Lindane (γ-HCH) is a persistent environmental pollutant that may act as endocrine disrupter, affecting the nervous, immune and reproductive system, possibly through endocrine-mediated mechanisms. Since both estrogen receptors (ER-α and -β) have shown to be target for endocrine disruption, we investigated the role of γ-HCH on the development of female reproductive system. For an in vivo evaluation of γ-HCH effects during prenatal period, pregnant CD1 mice were treated p.o. on gestational days 9–16 with 15 mg/kg bw/day of γ-HCH and vehicle.

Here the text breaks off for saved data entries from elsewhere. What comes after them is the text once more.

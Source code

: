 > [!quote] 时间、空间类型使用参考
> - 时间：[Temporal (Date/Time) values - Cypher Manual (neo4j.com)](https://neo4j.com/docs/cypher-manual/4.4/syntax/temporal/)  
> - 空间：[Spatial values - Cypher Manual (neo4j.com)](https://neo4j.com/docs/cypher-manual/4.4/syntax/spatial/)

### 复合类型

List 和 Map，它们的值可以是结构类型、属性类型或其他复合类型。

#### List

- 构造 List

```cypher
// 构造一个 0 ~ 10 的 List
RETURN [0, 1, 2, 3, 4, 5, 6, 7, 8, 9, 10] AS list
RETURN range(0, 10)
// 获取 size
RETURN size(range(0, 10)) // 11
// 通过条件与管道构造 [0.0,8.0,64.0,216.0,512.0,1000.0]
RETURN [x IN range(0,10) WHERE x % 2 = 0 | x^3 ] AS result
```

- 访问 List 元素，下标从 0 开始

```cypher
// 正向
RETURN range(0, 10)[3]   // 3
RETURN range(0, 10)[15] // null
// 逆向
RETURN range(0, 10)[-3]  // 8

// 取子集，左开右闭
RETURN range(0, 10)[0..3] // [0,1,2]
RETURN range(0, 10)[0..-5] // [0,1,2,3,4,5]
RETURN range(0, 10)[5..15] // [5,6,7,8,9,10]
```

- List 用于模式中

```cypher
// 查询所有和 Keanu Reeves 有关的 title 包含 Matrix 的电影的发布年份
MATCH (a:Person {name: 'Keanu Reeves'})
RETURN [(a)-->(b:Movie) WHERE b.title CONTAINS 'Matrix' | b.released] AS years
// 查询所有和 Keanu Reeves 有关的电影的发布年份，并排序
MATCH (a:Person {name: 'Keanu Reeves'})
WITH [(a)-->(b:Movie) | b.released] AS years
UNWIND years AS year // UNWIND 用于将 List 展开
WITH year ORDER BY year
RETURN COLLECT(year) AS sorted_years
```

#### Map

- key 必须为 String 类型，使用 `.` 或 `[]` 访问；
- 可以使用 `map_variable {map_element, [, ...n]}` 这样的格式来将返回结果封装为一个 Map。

The in vivo findings in treated F1 pups – in the absence of signs of systemic toxicity – included increase in the absolute and relative and absolute uterus weight revealed on post-natal day 22, earlier vaginal patency and reduced diameters of primary oocytes at fully sexual maturity. No effects on steroid hormone metabolism (aromatase, testosterone catabolism) were observed. Thus, γ-HCH elicited subtle effects on female reproductive development likely mediated by ER-β-mediated pathway(s), without a concurrent impairment of steroid hormone metabolism. Furthermore, to verify whether the endocrine interference of γ-HCH is attributable to stimulation of ER-β-mediated pathway(s), its effect has been evaluated in vitro on a cell line, LNCaP, expressing only functional ER-β. In vitro treatments revealed a concentration-related effect on LNCaP cell viability and proliferation. Significantly, the contemporary addition of a pure anti-estrogen, the ER antagonist ICI 182,780, completely reversed γ-HCH effects indicating an ER-β-mediated action. Our findings indicate that γ-HCH may act as endocrine disruptor during the female reproductive system development and ER-β as a potential target for this compound and other endocrine disrupting chemicals as well.